Grasses and Legumes:
Provide cover for ground-nesting birds (if not mowed during the nesting season) and food (seeds and insects).

Nectar-producing Plants:
Attract hummingbirds (especially flowers with tubular red corollas) and orioles.

Summer-fruiting Plants:
Provide food during the nesting season. Various species of cherry, chokecherry, native honeysuckle, raspberry, serviceberry, blackberry, blueberry, mulberry, and elderberry.

Fall-fruiting Plants:
Important for both migratory birds building up fat reserves before migration and non-migratory birds that need to enter the winter season in good physical condition.

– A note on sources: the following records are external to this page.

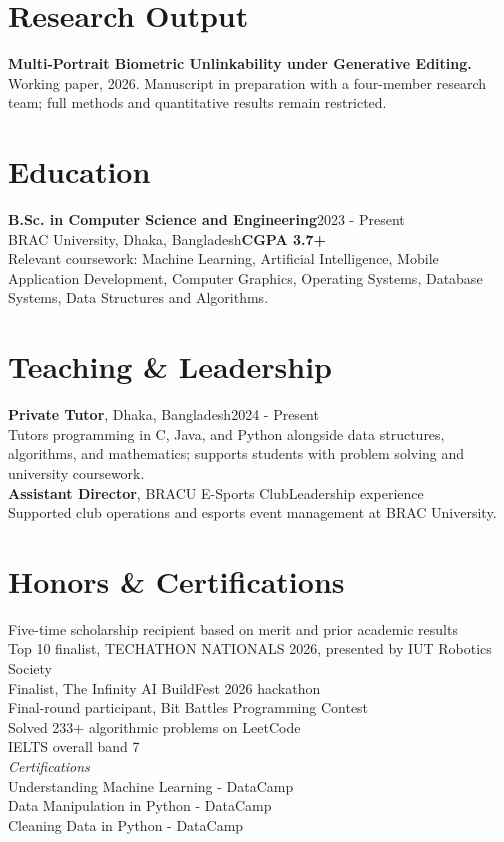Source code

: \documentclass[10pt,a4paper]{article}
\begin{document}
\section{Research Output}
\textbf{Multi-Portrait Biometric Unlinkability under Generative Editing.} Working paper, 2026. Manuscript in preparation with a four-member research team; full methods and quantitative results remain restricted.

\section{Education}
\textbf{B.Sc. in Computer Science and Engineering}\hfill 2023 - Present\\
BRAC University, Dhaka, Bangladesh\hfill \textbf{CGPA 3.7+}\\
Relevant coursework: Machine Learning, Artificial Intelligence, Mobile Application Development, Computer Graphics, Operating Systems, Database Systems, Data Structures and Algorithms.

\section{Teaching \& Leadership}
\textbf{Private Tutor}, Dhaka, Bangladesh\hfill 2024 - Present\\
Tutors programming in C, Java, and Python alongside data structures, algorithms, and mathematics; supports students with problem solving and university coursework.\\[0.2em]
\textbf{Assistant Director}, BRACU E-Sports Club\hfill Leadership experience\\
Supported club operations and esports event management at BRAC University.

\section{Honors \& Certifications}
Five-time scholarship recipient based on merit and prior academic results\\
Top 10 finalist, TECHATHON NATIONALS 2026, presented by IUT Robotics Society\\
Finalist, The Infinity AI BuildFest 2026 hackathon\\
Final-round participant, Bit Battles Programming Contest\\
Solved 233+ algorithmic problems on LeetCode\\
IELTS overall band 7\\[2pt]
\textit{Certifications}\\
Understanding Machine Learning - DataCamp\\
Data Manipulation in Python - DataCamp\\
Cleaning Data in Python - DataCamp
\end{document}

Includes dogwoods, mountain ash, cotoneasters, and buffalo-berries.

Winter-persistent Plants:
Fruits remain attached to these plants long after they ripen in the fall, providing a winter food source for residents, as well as for early-returning migrants. Includes crabapple, snowberry, native bittersweet, sumacs, viburnums, American highbush cranberry, eastern wahoo, Virginia creeper, and winterberry (holly).

Nut and Acorn Plants:
Includes oaks, hickories, buckeyes, chestnuts, butternuts, walnuts, and hazels. Provide food and good nesting habitat.

Cornell's pages also include detailed information about some of the plant species and the birds they attract, as well as general landscaping tips, including: taking stock of what you already have; plant native species; provide variety, including sheltering and food-producing plants; leave dead limbs and piles of brush if you can.

Two more plant lists, one from the University of Illinois, which includes trees, and from WildBirds.com, a list of flowers, small trees, shrubs and vines.